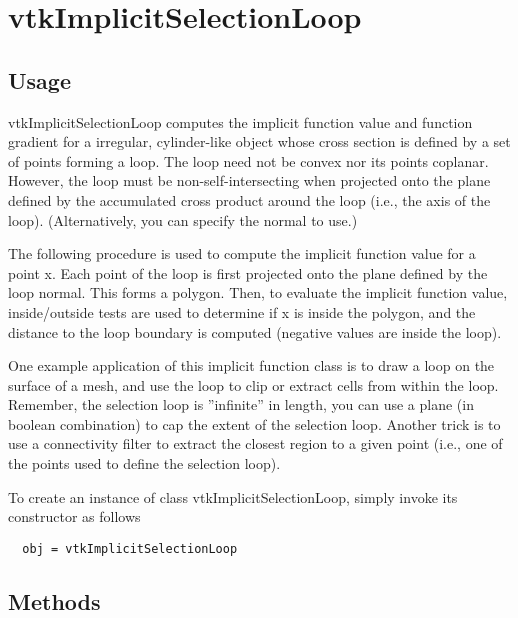 \section{vtkImplicitSelectionLoop}

\subsection{Usage}

 vtkImplicitSelectionLoop computes the implicit function value and
 function gradient for a irregular, cylinder-like object whose cross
 section is defined by a set of points forming a loop. The loop need
 not be convex nor its points coplanar. However, the loop must be
 non-self-intersecting when projected onto the plane defined by the
 accumulated cross product around the loop (i.e., the axis of the
 loop). (Alternatively, you can specify the normal to use.)

 The following procedure is used to compute the implicit function
 value for a point x. Each point of the loop is first projected onto
 the plane defined by the loop normal. This forms a polygon. Then,
 to evaluate the implicit function value, inside/outside tests are
 used to determine if x is inside the polygon, and the distance to
 the loop boundary is computed (negative values are inside the
 loop).

 One example application of this implicit function class is to draw a 
 loop on the surface of a mesh, and use the loop to clip or extract 
 cells from within the loop. Remember, the selection loop is ''infinite'' 
 in length, you can use a plane (in boolean combination) to cap the extent
 of the selection loop. Another trick is to use a connectivity filter to
 extract the closest region to a given point (i.e., one of the points used
 to define the selection loop).

To create an instance of class vtkImplicitSelectionLoop, simply
invoke its constructor as follows
\begin{verbatim}
  obj = vtkImplicitSelectionLoop
\end{verbatim}
\subsection{Methods}

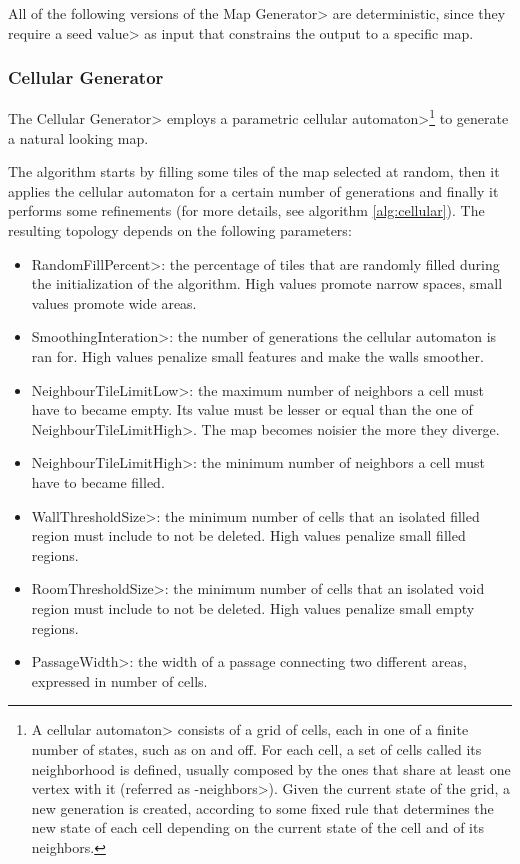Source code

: All of the following versions of the \<Map Generator> are deterministic, since they require a \<seed value> as input that constrains the output to a specific map.


\subsubsection{Cellular Generator}

The \<Cellular Generator> employs a parametric \<cellular automaton>\footnote{A \<cellular automaton> consists of a grid of cells, each in one of a finite number of states, such as on and off. For each cell, a set of cells called its neighborhood is defined, usually composed by the ones that share at least one vertex with it (referred as -neighbors>). Given the current state of the grid, a new generation is created, according to some fixed rule that determines the new state of each cell depending on the current state of the cell and of its neighbors.} to generate a natural looking map. 

\par

The algorithm starts by filling some tiles of the map selected at random, then it applies the cellular automaton for a certain number of generations and finally it performs some refinements (for more details, see algorithm \ref{alg:cellular}). The resulting topology depends on the following parameters:

\begin{itemize}
\item \<RandomFillPercent>: the percentage of tiles that are randomly filled during the initialization of the algorithm. High values promote narrow spaces, small values promote wide areas.
\item \<SmoothingInteration>: the number of generations the cellular automaton is ran for. High values penalize small features and make the walls smoother. 
\item \<NeighbourTileLimitLow>: the maximum number of neighbors a cell must have to became empty. Its value must be lesser or equal than the one of \<NeighbourTileLimitHigh>. The map becomes noisier the more they diverge.
\item \<NeighbourTileLimitHigh>: the minimum number of neighbors a cell must have to became filled.
\item \<WallThresholdSize>: the minimum number of cells that an isolated filled region must include to not be deleted. High values penalize small filled regions.
\item \<RoomThresholdSize>: the minimum number of cells that an isolated void region must include to not be deleted. High values penalize small empty regions.
\item \<PassageWidth>: the width of a passage connecting two different areas, expressed in number of cells.
\end{itemize}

Exercise details:
Set down, exactly as they stand above, the lines starting with the line with "section is defined" and going on through the line with "accumulated cross product", and no others.

Written answer:
 section is defined by a set of points forming a loop. The loop need
 not be convex nor its points coplanar. However, the loop must be
 non-self-intersecting when projected onto the plane defined by the
 accumulated cross product around the loop (i.e., the axis of the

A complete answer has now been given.